State Trunk Highway 312 (often called Highway 312, STH-312 or WIS 312) is a 7.9 mi long Wisconsin state highway running along the north side of Eau Claire, from the Town of Union in the west to the Town of Seymour in the east. The entire length of WIS 312 is an expressway with a few grade crossings.

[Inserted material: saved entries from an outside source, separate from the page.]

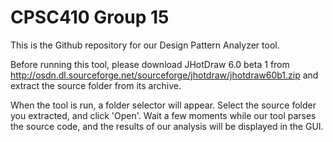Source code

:CPSC410 Group 15
===============

This is the Github repository for our Design Pattern Analyzer tool.

Before running this tool, please download JHotDraw 6.0 beta 1 from http://osdn.dl.sourceforge.net/sourceforge/jhotdraw/jhotdraw60b1.zip and extract the source folder from its archive.
 
When the tool is run, a folder selector will appear. Select the source folder you extracted, and click 'Open'.
Wait a few moments while our tool parses the source code, and the results of our analysis will be displayed in the GUI.
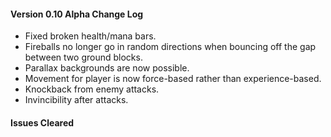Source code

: <h4>Version 0.10 Alpha Change Log</h4>
<ul>
  <li>Fixed broken health/mana bars.</li>
	<li>Fireballs no longer go in random directions when bouncing off the gap between two ground blocks.</li>
	<li>Parallax backgrounds are now possible.</li>
	<li>Movement for player is now force-based rather than experience-based.</li>
	<li>Knockback from enemy attacks.</li>
	<li>Invincibility after attacks.</li>
</ul>

<h4>Issues Cleared</h4>
<ul>
	
</ul>
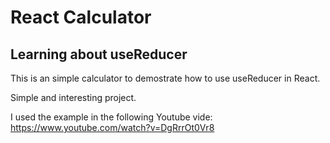 # React Calculator

## Learning about useReducer

This is an simple calculator to demostrate how to use useReducer in React.

Simple and interesting project.

I used the example in the following Youtube vide: https://www.youtube.com/watch?v=DgRrrOt0Vr8

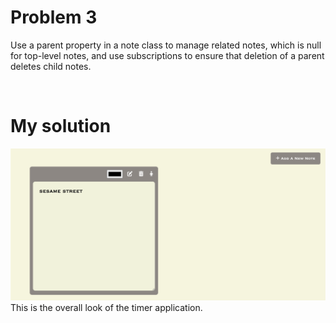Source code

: # Problem 3
Use a parent property in a note class to manage related notes, which is null for top-level notes, and use subscriptions to ensure that deletion of a parent deletes child notes.

</br>

# My solution
![Sketch](/images/m1.png)
This is the overall look of the timer application.
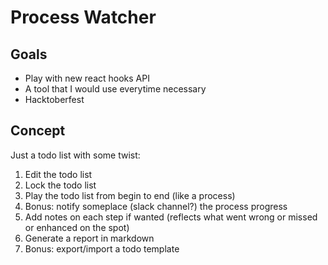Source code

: # Process Watcher

## Goals

- Play with new react hooks API
- A tool that I would use everytime necessary
- Hacktoberfest

## Concept

Just a todo list with some twist:

1. Edit the todo list
2. Lock the todo list
3. Play the todo list from begin to end (like a process)
4. Bonus: notify someplace (slack channel?) the process progress
5. Add notes on each step if wanted (reflects what went wrong or missed or enhanced on the spot)
6. Generate a report in markdown
7. Bonus: export/import a todo template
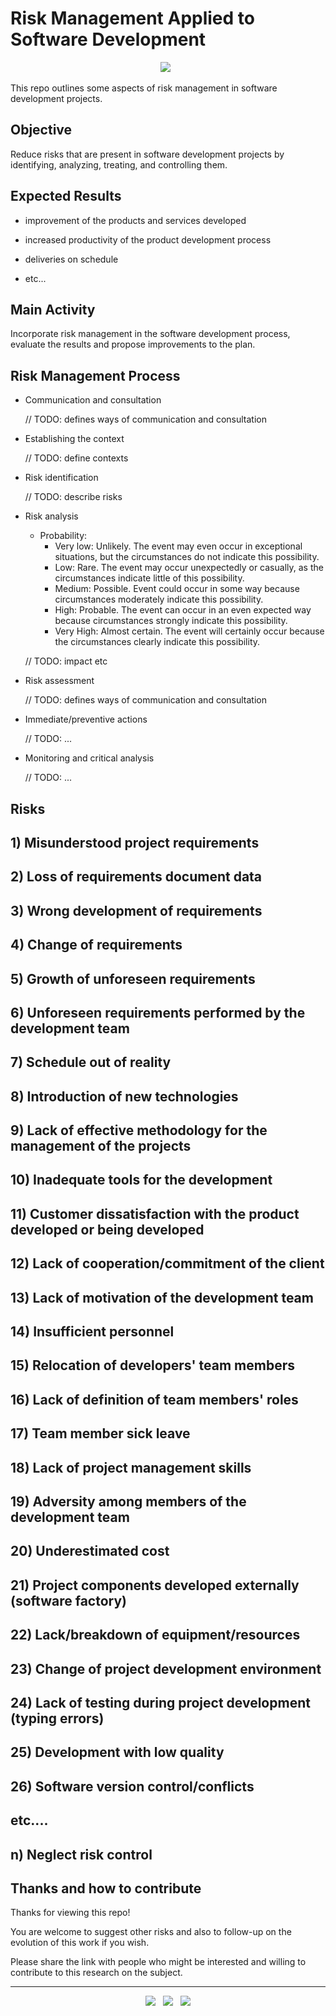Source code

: 
# Risk Management Applied to Software Development

<p align='center'>
  <img
    src="https://img.shields.io/badge/risk%20management%20applied%20to%20software%20development%20projects-Under%20Construction-999999?style=for-the-badge&logo=git&logoColor=white" />&nbsp;&nbsp;
</p>

This repo outlines some aspects of risk management in software development projects.

## Objective

Reduce risks that are present in software development projects by identifying, analyzing, treating, and controlling them.

## Expected Results

- improvement of the products and services developed

- increased productivity of the product development process

- deliveries on schedule

- etc...

## Main Activity

Incorporate risk management in the software development process, evaluate the results and propose improvements to the plan.

## Risk Management Process

- Communication and consultation

    // TODO: defines ways of communication and consultation

- Establishing the context 

    // TODO: define contexts
    
- Risk identification

    // TODO: describe risks
    
- Risk analysis
   - Probability:
      - Very low:   Unlikely. The event may even occur in exceptional situations, but the circumstances do not indicate this possibility.
      - Low:        Rare. The event may occur unexpectedly or casually, as the circumstances indicate little of this possibility.
      - Medium:     Possible. Event could occur in some way because circumstances moderately indicate this possibility.
      - High:       Probable. The event can occur in an even expected way because circumstances strongly indicate this possibility.
      - Very High:  Almost certain. The event will certainly occur because the circumstances clearly indicate this possibility.

    // TODO: impact etc

- Risk assessment

    // TODO: defines ways of communication and consultation
    
- Immediate/preventive actions 

    // TODO: ...
    
- Monitoring and critical analysis

    // TODO: ...
    
## Risks

## 1) Misunderstood project requirements

## 2) Loss of requirements document data

## 3) Wrong development of requirements

## 4) Change of requirements

## 5) Growth of unforeseen requirements

## 6) Unforeseen requirements performed by the development team

## 7) Schedule out of reality

## 8) Introduction of new technologies

## 9) Lack of effective methodology for the management of the projects

## 10) Inadequate tools for the development

## 11) Customer dissatisfaction with the product developed or being developed 

## 12) Lack of cooperation/commitment of the client

## 13) Lack of motivation of the development team

## 14) Insufficient personnel

## 15) Relocation of developers' team members

## 16) Lack of definition of team members' roles

## 17) Team member sick leave

## 18) Lack of project management skills

## 19) Adversity among members of the development team

## 20) Underestimated cost

## 21) Project components developed externally (software factory)

## 22) Lack/breakdown of equipment/resources

## 23) Change of project development environment

## 24) Lack of testing during project development (typing errors)

## 25) Development with low quality

## 26) Software version control/conflicts

## etc....

## n) Neglect risk control

## Thanks and how to contribute

Thanks for viewing this repo!

You are welcome to suggest other risks and also to follow-up on the evolution of this work if you wish.

Please share the link with people who might be interested and willing to contribute to this research on the subject.

<!-- FOOTER (Author / Visit My Online Resume / Download My PDF Resume) -->
<hr>
<p align='center'>
  <a href="#"><img
      src="https://img.shields.io/badge/author-%C2%A9%20Siomara%20Cintia%20Pantarotto.%20All%20rights%20reserved.-008080?style=social"></a>&nbsp;&nbsp;
  <a href="https://siomara.com.br/"><img
      src="https://img.shields.io/badge/visit-My Online Resume-008080?style=social"></a>&nbsp;&nbsp;
  <a href="https://siomara.com.br/ResumePANTAROTTO.pdf"><img
      src="https://img.shields.io/badge/download-My PDF Resume-008080?style=social"></a>
</p>

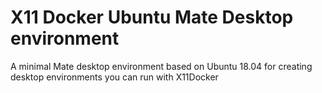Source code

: # X11 Docker Ubuntu Mate Desktop environment

A minimal Mate desktop environment based on Ubuntu 18.04 for creating desktop environments you can run with X11Docker

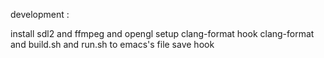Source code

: development :

install sdl2 and ffmpeg and opengl
setup clang-format
hook clang-format and build.sh and run.sh to emacs's file save hook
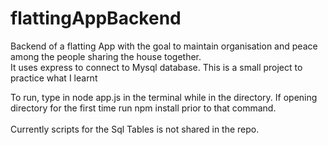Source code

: # flattingAppBackend

Backend of a flatting App with the goal to maintain organisation and peace among the people sharing the house together.
<br/> It uses express to connect to Mysql database. This is a small project to practice what I learnt 

<p/> To run, type in node app.js in the terminal while in the directory. If opening directory for the first time run npm install prior to that command.
<br/>
<br /> Currently scripts for the Sql Tables is not shared in the repo.






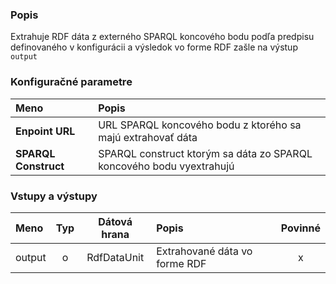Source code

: ### Popis

Extrahuje RDF dáta z externého SPARQL koncového bodu podľa predpisu definovaného v konfigurácii a výsledok vo forme RDF zašle na výstup `output`

### Konfiguračné parametre

| Meno | Popis |
|:----|:----|
|**Enpoint URL**| URL SPARQL koncového bodu z ktorého sa majú extrahovať dáta|
|**SPARQL Construct**| SPARQL construct ktorým sa dáta zo SPARQL koncového bodu vyextrahujú|

### Vstupy a výstupy ###

|Meno |Typ | Dátová hrana | Popis | Povinné |
|:--------|:------:|:------:|:-------------|:---------------------:|
|output |o |RdfDataUnit |Extrahované dáta vo forme RDF|x|

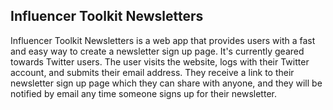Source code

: ## Influencer Toolkit Newsletters

Influencer Toolkit Newsletters is a web app that provides users with a fast and easy way to create a newsletter sign up page. It's currently geared towards Twitter users. The user visits the website, logs with their Twitter account, and submits their email address. They receive a link to their newsletter sign up page which they can share with anyone, and they will be notified by email any time someone signs up for their newsletter.
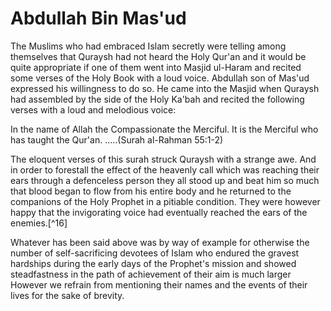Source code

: Abdullah Bin Mas'ud
===================

The Muslims who had embraced Islam secretly were telling among
themselves that Quraysh had not heard the Holy Qur'an and it would be
quite appropriate if one of them went into Masjid ul-Haram and recited
some verses of the Holy Book with a loud voice. Abdullah son of Mas'ud
expressed his willingness to do so. He came into the Masjid when Quraysh
had assembled by the side of the Holy Ka'bah and recited the following
verses with a loud and melodious voice:

In the name of Allah the Compassionate the Merciful. It is the Merciful
who has taught the Qur'an. .....(Surah al-Rahman 55:1-2)

The eloquent verses of this surah struck Quraysh with a strange awe.
And in order to forestall the effect of the heavenly call which was
reaching their ears through a defenceless person they all stood up and
beat him so much that blood began to flow from his entire body and he
returned to the companions of the Holy Prophet in a pitiable condition.
They were however happy that the invigorating voice had eventually
reached the ears of the enemies.[^16]

Whatever has been said above was by way of example for otherwise the
number of self-sacrificing devotees of Islam who endured the gravest
hardships during the early days of the Prophet's mission and showed
steadfastness in the path of achievement of their aim is much larger
However we refrain from mentioning their names and the events of their
lives for the sake of brevity.


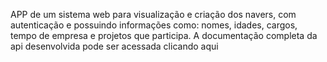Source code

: <p>
APP de um sistema web para visualização e criação dos navers, com autenticação e possuindo informações como: nomes, idades, cargos, tempo de empresa e projetos que participa. A documentação completa da api desenvolvida pode ser acessada clicando aqui
</P>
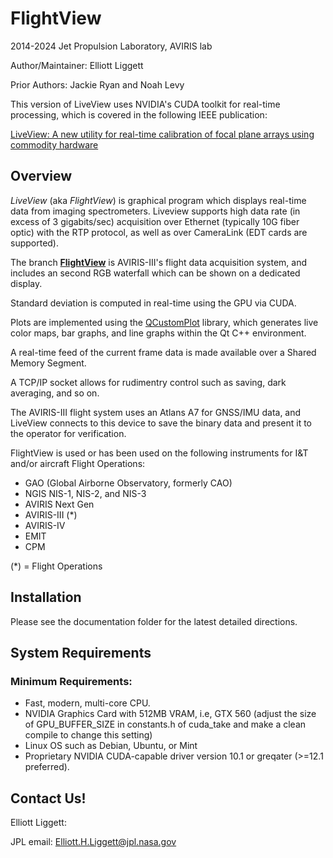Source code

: # FlightView
2014-2024 Jet Propulsion Laboratory, AVIRIS lab

Author/Maintainer: Elliott Liggett

Prior Authors: Jackie Ryan and Noah Levy

This version of LiveView uses NVIDIA's CUDA toolkit for real-time processing, which is covered in the following IEEE publication: 

[LiveView: A new utility for real-time calibration of focal plane arrays using commodity hardware](https://ieeexplore.ieee.org/abstract/document/7500690)

## Overview
*LiveView* (aka *FlightView*) is graphical program which displays real-time data from imaging spectrometers. Liveview supports high data rate (in excess of 3 gigabits/sec) acquisition over Ethernet (typically 10G fiber optic) with the RTP protocol, as well as over CameraLink (EDT cards are supported). 

The branch [**FlightView**](https://github.com/nasa-jpl/LiveViewLegacy/tree/flightview) is AVIRIS-III's flight data acquisition system, and includes an second RGB waterfall which can be shown on a dedicated display. 

Standard deviation is computed in real-time using the GPU via CUDA. 

Plots are implemented using the [QCustomPlot](http://www.qcustomplot.com) library, which generates live color maps, bar graphs, and line graphs within the Qt C++ environment.

A real-time feed of the current frame data is made available over a Shared Memory Segment. 

A TCP/IP socket allows for rudimentry control such as saving, dark averaging, and so on. 

The AVIRIS-III flight system uses an Atlans A7 for GNSS/IMU data, and LiveView connects to this device to save the binary data and present it to the operator for verification. 

FlightView is used or has been used on the following instruments for I&T and/or aircraft Flight Operations:

- GAO (Global Airborne Observatory, formerly CAO)
- NGIS NIS-1, NIS-2, and NIS-3
- AVIRIS Next Gen
- AVIRIS-III (*)
- AVIRIS-IV
- EMIT
- CPM

(*) = Flight Operations

## Installation

Please see the documentation folder for the latest detailed directions.

## System Requirements
### Minimum Requirements:
- Fast, modern, multi-core CPU. 
- NVIDIA Graphics Card with 512MB VRAM, i.e, GTX 560 (adjust the size of GPU_BUFFER_SIZE in constants.h of cuda_take and make a clean compile to change this setting)
- Linux OS such as Debian, Ubuntu, or Mint
- Proprietary NVIDIA CUDA-capable driver version 10.1 or greqater (>=12.1 preferred). 

## Contact Us!

Elliott Liggett:

JPL email: [Elliott.H.Liggett@jpl.nasa.gov](mailto:Elliott.H.Liggett@jpl.nasa.gov)
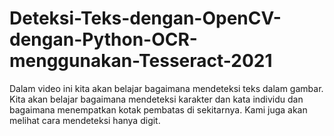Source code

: # Deteksi-Teks-dengan-OpenCV-dengan-Python-OCR-menggunakan-Tesseract-2021
Dalam video ini kita akan belajar bagaimana mendeteksi teks dalam gambar. Kita akan belajar bagaimana mendeteksi karakter dan kata individu dan bagaimana menempatkan kotak pembatas di sekitarnya. Kami juga akan melihat cara mendeteksi hanya digit.
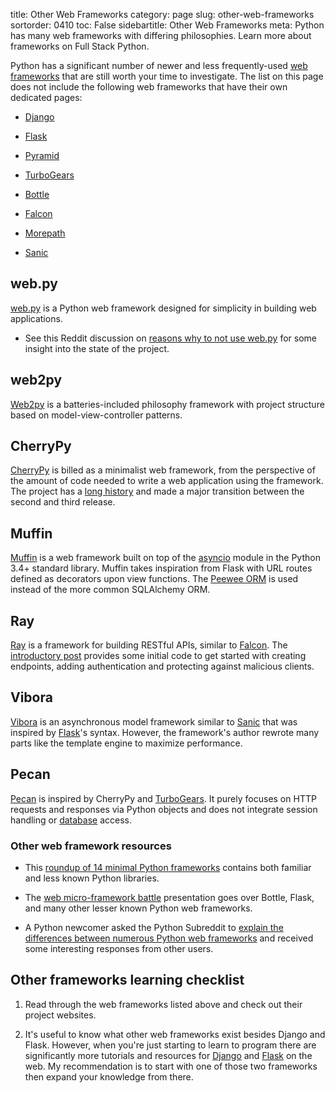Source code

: title: Other Web Frameworks
category: page
slug: other-web-frameworks
sortorder: 0410
toc: False
sidebartitle: Other Web Frameworks
meta: Python has many web frameworks with differing philosophies. Learn more about frameworks on Full Stack Python.


Python has a significant number of newer and less frequently-used 
[web frameworks](/web-frameworks.html) that are still worth your time to 
investigate. The list on this page does not include the following web 
frameworks that have their own dedicated pages:

* [Django](/django.html)

* [Flask](/flask.html)

* [Pyramid](/pyramid.html)

* [TurboGears](/turbogears.html)

* [Bottle](/bottle.html)

* [Falcon](/falcon.html)

* [Morepath](/morepath.html)

* [Sanic](/sanic.html)


## web.py
[web.py](http://webpy.org/) is a Python web framework designed for simplicity
in building web applications.

* See this Reddit discussion on 
  [reasons why to not use web.py](http://www.reddit.com/r/Python/comments/2sjghv/is_there_any_reason_to_not_use_webpy/)
  for some insight into the state of the project.


## web2py
[Web2py](http://www.web2py.com/) is a batteries-included philosophy framework
with project structure based on model-view-controller patterns.


## CherryPy
[CherryPy](http://www.cherrypy.org/) is billed as a minimalist web framework,
from the perspective of the amount of code needed to write a web application
using the framework. The project has a 
[long history](https://w3techs.com/technologies/details/ws-cherrypy/all/all)
and made a major transition between the second and third release.


## Muffin
[Muffin](https://github.com/klen/muffin) is a web framework
built on top of the [asyncio](https://docs.python.org/3/library/asyncio.html)
module in the Python 3.4+ standard library. Muffin takes inspiration from
Flask with URL routes defined as decorators upon view functions. The 
[Peewee ORM](https://peewee.readthedocs.org/en/latest/) is used instead of 
the more common SQLAlchemy ORM.


## Ray
[Ray](https://rayframework.github.io/site/)
is a framework for building RESTful APIs, similar to [Falcon](/falcon.html). 
The [introductory post](https://medium.com/@felipevolpone/ray-a-new-python-web-framework-e5ec9d74bfb4) 
provides some initial code to get started with creating endpoints, adding 
authentication and protecting against malicious clients.


## Vibora
[Vibora](https://vibora.io/) is an asynchronous model framework similar to
[Sanic](/sanic.html) that was inspired by [Flask](/flask.html)'s syntax.
However, the framework's author rewrote many parts like the template engine
to maximize performance.


## Pecan
[Pecan](https://pecan.readthedocs.io/en/latest/index.html) is inspired by
CherryPy and [TurboGears](/turbogears.html). It purely focuses on HTTP
requests and responses via Python objects and does not integrate session
handling or [database](/databases.html) access.


### Other web framework resources
* This [roundup of 14 minimal Python frameworks](http://codecondo.com/14-minimal-web-frameworks-for-python/)
  contains both familiar and less known Python libraries.

* The [web micro-framework battle](http://www.slideshare.net/r1chardj0n3s/web-microframework-battle/)
  presentation goes over Bottle, Flask, and many other lesser known Python
  web frameworks.

* A Python newcomer asked the Python Subreddit to 
 [explain the differences between numerous Python web frameworks](http://www.reddit.com/r/Python/comments/28qr7c/can_anyone_explain_the_differences_between_web2py/)
 and received some interesting responses from other users.


## Other frameworks learning checklist
1. Read through the web frameworks listed above and check out their project
   websites. 

1. It's useful to know what other web frameworks exist besides Django and 
   Flask. However, when you're just starting to learn to program there are 
   significantly more tutorials and resources for [Django](/django.html) and 
   [Flask](/flask.html) on the web. My recommendation is to start with one of
   those two frameworks then expand your knowledge from there.

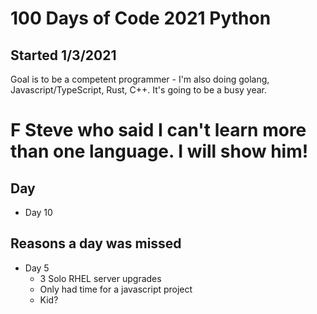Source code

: # 100 Days of Code 2021 Python 
## Started 1/3/2021

Goal is to be a competent programmer - I'm also doing golang, Javascript/TypeScript, Rust, C++. It's going to be a busy year. 

# F Steve who said I can't learn more than one language. I will show him!


## Day #
- Day 10

## Reasons a day was missed
- Day 5
  - 3 Solo RHEL server upgrades
  - Only had time for a javascript project
  - Kid?

  
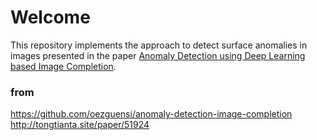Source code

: # Welcome
This repository implements the approach to detect surface anomalies in images presented in the paper [Anomaly Detection using Deep Learning based Image Completion](https://arxiv.org/pdf/1811.06861.pdf).
### from
https://github.com/oezguensi/anomaly-detection-image-completion
http://tongtianta.site/paper/51924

The highway is a major transit route, bypassing the north side of Eau Claire by connecting Interstate 94 (I-94) with U.S. Highway 53 (US 53). The route number is derived as a spur route of US 12. WIS 312 is called the North Crossing in the Chippewa Valley.

==Route description==
WIS 312 begins at an interchange with I-94 (exit 59) in the town of Union. It heads east for about 0.4 mi to an intersection with US 12. East of this junction, US 12 and WIS 312 overlap for 2.6 mi past the Wild Ridge and Mill Run golf courses to the northwestern limits of the city of Eau Claire. The two routes split at a diamond interchange; US 12 heads south on North Clairemont Avenue, and WIS 312 continues east as the North Crossing. WIS 312 travels another 2.4 mi through the northern edge of Eau Claire, crossing over the Union Pacific, Altoona subdivision railroad tracks, before reaching the bridge over the Chippewa River. After crossing the river, WIS 312 passes under the Union Pacific, Chippewa Falls subdivision railroad tracks and comes to an interchange with North Hastings Way, a former alignment of US 53. About 1.3 mi east of the North Hastings Way junction, WIS 312 comes to an end at an interchange with US 53 at exit 90 just outside Eau Claire in the town of Seymour.

==History==
The North Crossing highway, serving as an alternative to I-94 bypassing downtown Eau Claire, was opened to traffic in 1994. The project was identified in 1983 when then State Rep. Mark Lewis (D Eau Claire) placed it as State Highway 124 on the official WI highway map in an amendment to the WI State Budget. In 1985 Lewis amended the Budget to provide the funds to identify, secure, and design the project. The City of Eau Claire donated land to the State and Northern States Power Company rerouted a transmission line to allow for the route. The name "North Crossing" developed during the planning stages of the project that culminated in the creation of the highway—the highway was designed to divert traffic crossing the Chippewa River that, before its creation, had to pass either through downtown Eau Claire, via the Madison St. bridge, or just west of Chippewa Falls on US 53. The distance between these two bridges is approximately 8 mi. The North Crossing name specifically referred to a more northerly river crossing than any other point in Eau Claire. When it came time to decide upon a name for the highway, the term North Crossing had already become well established in the vocabulary of the area, and so it was decided that that was the most natural name for the new roadway. The Wisconsin Department of Transportation (WisDOT) extended WIS 124 from Chippewa Falls using an overlap with North Hastings Way (then US 53) to the North Crossing highway and then west along the highway to I-94.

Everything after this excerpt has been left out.